PROMPT —
Transcribe all the entries word for word, skipping the pictures.

______

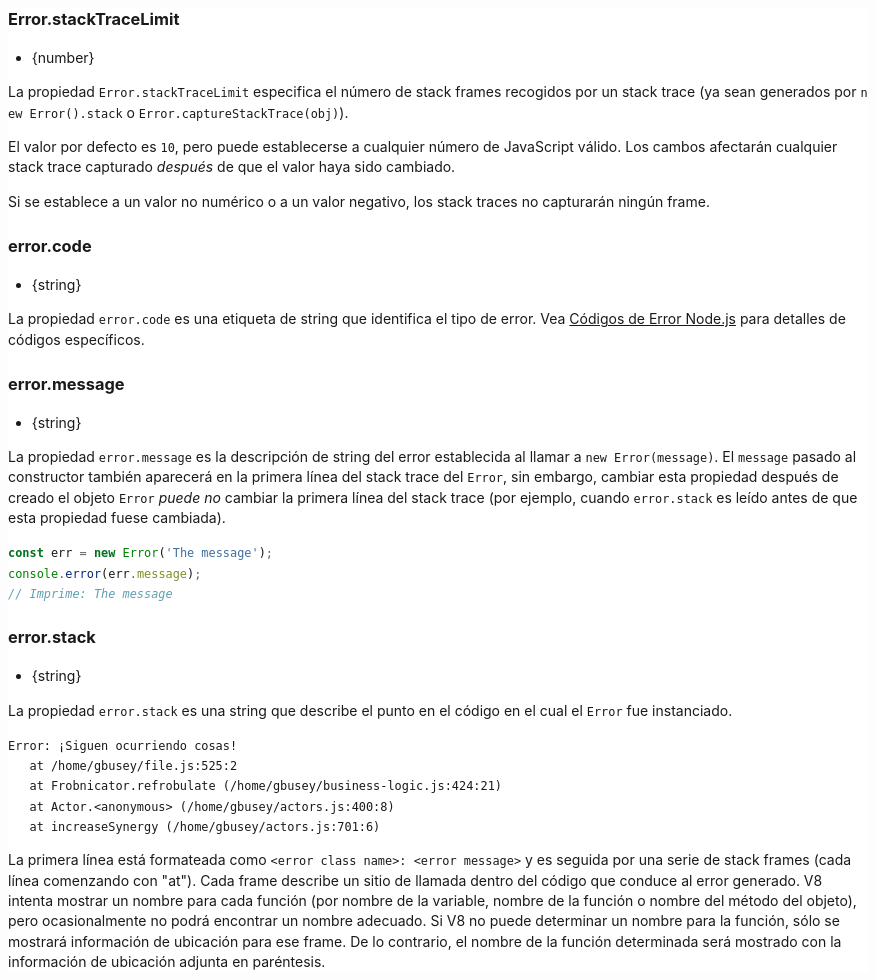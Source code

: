 ### Error.stackTraceLimit

- {number}

La propiedad `Error.stackTraceLimit` especifica el número de stack frames recogidos por un stack trace (ya sean generados por `new Error().stack` o `Error.captureStackTrace(obj)`).

El valor por defecto es `10`, pero puede establecerse a cualquier número de JavaScript válido. Los cambos afectarán cualquier stack trace capturado *después* de que el valor haya sido cambiado.

Si se establece a un valor no numérico o a un valor negativo, los stack traces no capturarán ningún frame.

### error.code

- {string}

La propiedad `error.code` es una etiqueta de string que identifica el tipo de error. Vea [Códigos de Error Node.js](#nodejs-error-codes) para detalles de códigos específicos.

### error.message

- {string}

La propiedad `error.message` es la descripción de string del error establecida al llamar a `new Error(message)`. El `message` pasado al constructor también aparecerá en la primera línea del stack trace del `Error`, sin embargo, cambiar esta propiedad después de creado el objeto `Error` *puede no* cambiar la primera línea del stack trace (por ejemplo, cuando `error.stack` es leído antes de que esta propiedad fuese cambiada).

```js
const err = new Error('The message');
console.error(err.message);
// Imprime: The message
```

### error.stack

- {string}

La propiedad `error.stack` es una string que describe el punto en el código en el cual el `Error` fue instanciado.

```txt
Error: ¡Siguen ocurriendo cosas!
   at /home/gbusey/file.js:525:2
   at Frobnicator.refrobulate (/home/gbusey/business-logic.js:424:21)
   at Actor.<anonymous> (/home/gbusey/actors.js:400:8)
   at increaseSynergy (/home/gbusey/actors.js:701:6)
```

La primera línea está formateada como `<error class name>: <error message>` y es seguida por una serie de stack frames (cada línea comenzando con "at"). Cada frame describe un sitio de llamada dentro del código que conduce al error generado. V8 intenta mostrar un nombre para cada función (por nombre de la variable, nombre de la función o nombre del método del objeto), pero ocasionalmente no podrá encontrar un nombre adecuado. Si V8 no puede determinar un nombre para la función, sólo se mostrará información de ubicación para ese frame. De lo contrario, el nombre de la función determinada será mostrado con la información de ubicación adjunta en paréntesis.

______

YOUR RESPONSE —
Source code

: ### Error.stackTraceLimit

- {number}

La propiedad `Error.stackTraceLimit` especifica el número de stack frames recogidos por un stack trace (ya sean generados por `new Error().stack` o `Error.captureStackTrace(obj)`).

El valor por defecto es `10`, pero puede establecerse a cualquier número de JavaScript válido. Los cambos afectarán cualquier stack trace capturado *después* de que el valor haya sido cambiado.

Si se establece a un valor no numérico o a un valor negativo, los stack traces no capturarán ningún frame.

### error.code

- {string}

La propiedad `error.code` es una etiqueta de string que identifica el tipo de error. Vea [Códigos de Error Node.js](#nodejs-error-codes) para detalles de códigos específicos.

### error.message

- {string}

La propiedad `error.message` es la descripción de string del error establecida al llamar a `new Error(message)`. El `message` pasado al constructor también aparecerá en la primera línea del stack trace del `Error`, sin embargo, cambiar esta propiedad después de creado el objeto `Error` *puede no* cambiar la primera línea del stack trace (por ejemplo, cuando `error.stack` es leído antes de que esta propiedad fuese cambiada).

```js
const err = new Error('The message');
console.error(err.message);
// Imprime: The message
```

### error.stack

- {string}

La propiedad `error.stack` es una string que describe el punto en el código en el cual el `Error` fue instanciado.

```txt
Error: ¡Siguen ocurriendo cosas!
   at /home/gbusey/file.js:525:2
   at Frobnicator.refrobulate (/home/gbusey/business-logic.js:424:21)
   at Actor.<anonymous> (/home/gbusey/actors.js:400:8)
   at increaseSynergy (/home/gbusey/actors.js:701:6)
```

La primera línea está formateada como `<error class name>: <error message>` y es seguida por una serie de stack frames (cada línea comenzando con "at"). Cada frame describe un sitio de llamada dentro del código que conduce al error generado. V8 intenta mostrar un nombre para cada función (por nombre de la variable, nombre de la función o nombre del método del objeto), pero ocasionalmente no podrá encontrar un nombre adecuado. Si V8 no puede determinar un nombre para la función, sólo se mostrará información de ubicación para ese frame. De lo contrario, el nombre de la función determinada será mostrado con la información de ubicación adjunta en paréntesis.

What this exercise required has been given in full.